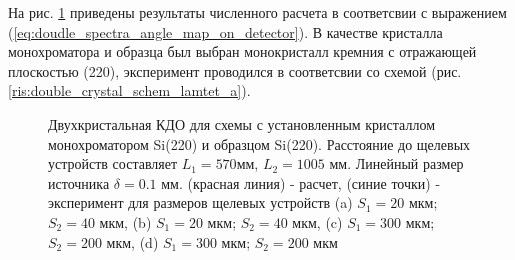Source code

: 
\label{sec:non_disspers_KDO_section}
На рис. \ref{ris:non_disspers_kdo} приведены результаты численного расчета в соответсвии
с выражением (\ref{eq:doudle_spectra_angle_map_on_detector}). В качестве кристалла монохроматора
и образца был выбран монокристалл кремния с отражающей плоскостью (220), эксперимент проводился в
соответсвии со схемой (рис. \ref{ris:double_crystal_schem_lamtet_a}).

\begin{figure}[H]
  \centering
  \hfill
  \hfill
  \hfill
  \caption{Двухкристальная КДО для схемы с установленным кристаллом монохроматором Si(220) и образцом  Si(220). Расстояние до щелевых устройств
  составляет $L_1= 570 $мм, $L_2 = 1005$ мм. Линейный размер источника $\delta = 0.1$ мм. (красная линия) - расчет, (синие точки) - эксперимент
  для размеров щелевых устройств (a) $S_1 = 20 $ мкм; $ S_2 = 40$ мкм, (b) $S_1 = 20 $ мкм; $ S_2 = 40$ мкм,
  (c) $S_1 = 300 $ мкм; $ S_2 = 200$ мкм, (d) $S_1 = 300 $ мкм; $ S_2 = 200$ мкм}
  \label{ris:non_disspers_kdo}
\end{figure}


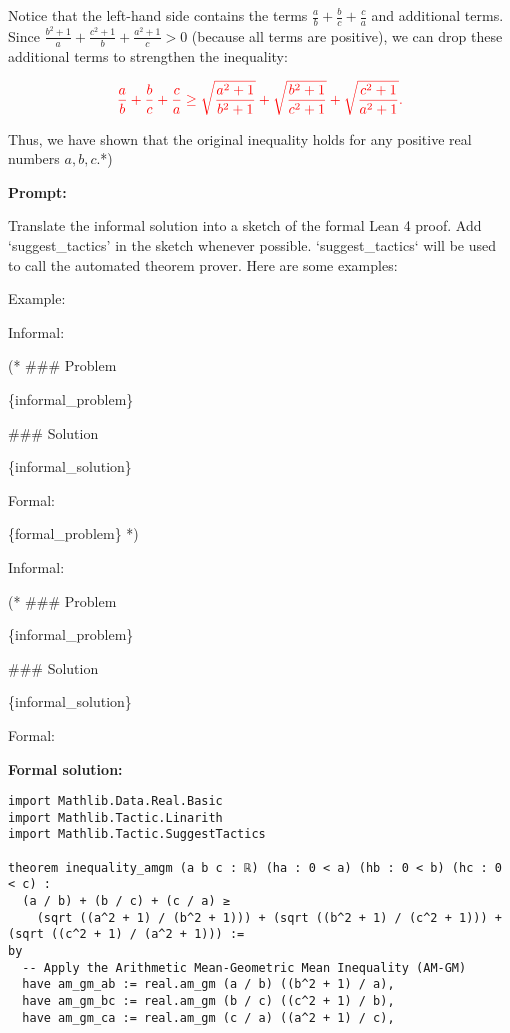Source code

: \begin{tcolorbox}[breakable, enhanced, colback=black!5!white, colframe=black!75!white,  title=A Failed Case of \dsp]
{{\color{red} Notice that the left-hand side contains the terms $\frac{a}{b} + \frac{b}{c} + \frac{c}{a}$ and additional terms. Since $\frac{b^{2}+1}{a} + \frac{c^{2}+1}{b} + \frac{a^{2}+1}{c} > 0$ (because all terms are positive), we can drop these additional terms to strengthen the inequality:

$$
{\color{red} \frac{a}{b} + \frac{b}{c} + \frac{c}{a} \geq \sqrt{\frac{a^{2}+1}{b^{2}+1}} + \sqrt{\frac{b^{2}+1}{c^{2}+1}} + \sqrt{\frac{c^{2}+1}{a^{2}+1}}.}
$$}

Thus, we have shown that the original inequality holds for any positive real numbers $a, b, c$.*)

\tcbline

\textbf{Prompt:}

Translate the informal solution into a sketch of the formal Lean 4 proof. Add `suggest\_tactics' in the sketch whenever possible. `suggest\_tactics` will be used to call the automated theorem prover. Here are some examples:

Example:

Informal: 

(* \#\#\# Problem 

\{informal\_problem\} 

\#\#\# Solution 

\{informal\_solution\}

Formal: 

\{formal\_problem\}  *)

Informal: 

(* \#\#\# Problem 

\{informal\_problem\} 

\#\#\# Solution 

\{informal\_solution\}

Formal:

\tcbline



\textbf{Formal solution:}

\begin{lstlisting}
import Mathlib.Data.Real.Basic
import Mathlib.Tactic.Linarith
import Mathlib.Tactic.SuggestTactics

theorem inequality_amgm (a b c : ℝ) (ha : 0 < a) (hb : 0 < b) (hc : 0 < c) :
  (a / b) + (b / c) + (c / a) ≥
    (sqrt ((a^2 + 1) / (b^2 + 1))) + (sqrt ((b^2 + 1) / (c^2 + 1))) + (sqrt ((c^2 + 1) / (a^2 + 1))) :=
by
  -- Apply the Arithmetic Mean-Geometric Mean Inequality (AM-GM)
  have am_gm_ab := real.am_gm (a / b) ((b^2 + 1) / a),
  have am_gm_bc := real.am_gm (b / c) ((c^2 + 1) / b),
  have am_gm_ca := real.am_gm (c / a) ((a^2 + 1) / c),


\end{lstlisting}}
\end{tcolorbox}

Task objective |
Scan the listing above, and wherever a line holds the word "frac", copy it.

Solved problem |
{{\color{red} Notice that the left-hand side contains the terms $\frac{a}{b} + \frac{b}{c} + \frac{c}{a}$ and additional terms. Since $\frac{b^{2}+1}{a} + \frac{c^{2}+1}{b} + \frac{a^{2}+1}{c} > 0$ (because all terms are positive), we can drop these additional terms to strengthen the inequality:
{\color{red} \frac{a}{b} + \frac{b}{c} + \frac{c}{a} \geq \sqrt{\frac{a^{2}+1}{b^{2}+1}} + \sqrt{\frac{b^{2}+1}{c^{2}+1}} + \sqrt{\frac{c^{2}+1}{a^{2}+1}}.}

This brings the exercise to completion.